Study material:
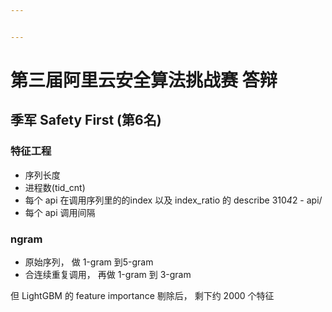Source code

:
 ```yaml
---


---
```


<h1 id="第三届阿里云安全算法挑战赛-答辩">第三届阿里云安全算法挑战赛 答辩</h1>
<h2 id="季军-safety-first-第6名">季军 Safety First (第6名)</h2>
<h3 id="特征工程">特征工程</h3>
<ul>
<li>序列长度</li>
<li>进程数(tid_cnt)</li>
<li>每个 api 在调用序列里的的index 以及 index_ratio 的 describe 310<em>4</em>2 - api/</li>
<li>每个 api 调用间隔</li>
</ul>
<h3 id="ngram">ngram</h3>
<ul>
<li>原始序列， 做 1-gram 到5-gram</li>
<li>合连续重复调用， 再做 1-gram 到 3-gram</li>
</ul>
<p>但 LightGBM 的 feature importance 剔除后， 剩下约 2000 个特征</p>

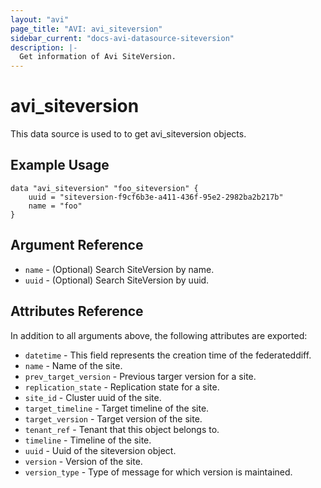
 ```yaml
---
layout: "avi"
page_title: "AVI: avi_siteversion"
sidebar_current: "docs-avi-datasource-siteversion"
description: |-
  Get information of Avi SiteVersion.
---
```


# avi_siteversion

This data source is used to to get avi_siteversion objects.

## Example Usage

```hcl
data "avi_siteversion" "foo_siteversion" {
    uuid = "siteversion-f9cf6b3e-a411-436f-95e2-2982ba2b217b"
    name = "foo"
}
```

## Argument Reference

* `name` - (Optional) Search SiteVersion by name.
* `uuid` - (Optional) Search SiteVersion by uuid.

## Attributes Reference

In addition to all arguments above, the following attributes are exported:

* `datetime` - This field represents the creation time of the federateddiff.
* `name` - Name of the site.
* `prev_target_version` - Previous targer version for a site.
* `replication_state` - Replication state for a site.
* `site_id` - Cluster uuid of the site.
* `target_timeline` - Target timeline of the site.
* `target_version` - Target version of the site.
* `tenant_ref` - Tenant that this object belongs to.
* `timeline` - Timeline of the site.
* `uuid` - Uuid of the siteversion object.
* `version` - Version of the site.
* `version_type` - Type of message for which version is maintained.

What the task requires:
Print the records word for word and exclude any picture they hold.

Answer for this exercise:
Source code

:
 ```yaml
---


---
```


<h1 id="第三届阿里云安全算法挑战赛-答辩">第三届阿里云安全算法挑战赛 答辩</h1>
<h2 id="季军-safety-first-第6名">季军 Safety First (第6名)</h2>
<h3 id="特征工程">特征工程</h3>
<ul>
<li>序列长度</li>
<li>进程数(tid_cnt)</li>
<li>每个 api 在调用序列里的的index 以及 index_ratio 的 describe 310<em>4</em>2 - api/</li>
<li>每个 api 调用间隔</li>
</ul>
<h3 id="ngram">ngram</h3>
<ul>
<li>原始序列， 做 1-gram 到5-gram</li>
<li>合连续重复调用， 再做 1-gram 到 3-gram</li>
</ul>
<p>但 LightGBM 的 feature importance 剔除后， 剩下约 2000 个特征</p>

 ```yaml
---
layout: "avi"
page_title: "AVI: avi_siteversion"
sidebar_current: "docs-avi-datasource-siteversion"
description: |-
  Get information of Avi SiteVersion.
---
```


# avi_siteversion

This data source is used to to get avi_siteversion objects.

## Example Usage

```hcl
data "avi_siteversion" "foo_siteversion" {
    uuid = "siteversion-f9cf6b3e-a411-436f-95e2-2982ba2b217b"
    name = "foo"
}
```

## Argument Reference

* `name` - (Optional) Search SiteVersion by name.
* `uuid` - (Optional) Search SiteVersion by uuid.

## Attributes Reference

In addition to all arguments above, the following attributes are exported:

* `datetime` - This field represents the creation time of the federateddiff.
* `name` - Name of the site.
* `prev_target_version` - Previous targer version for a site.
* `replication_state` - Replication state for a site.
* `site_id` - Cluster uuid of the site.
* `target_timeline` - Target timeline of the site.
* `target_version` - Target version of the site.
* `tenant_ref` - Tenant that this object belongs to.
* `timeline` - Timeline of the site.
* `uuid` - Uuid of the siteversion object.
* `version` - Version of the site.
* `version_type` - Type of message for which version is maintained.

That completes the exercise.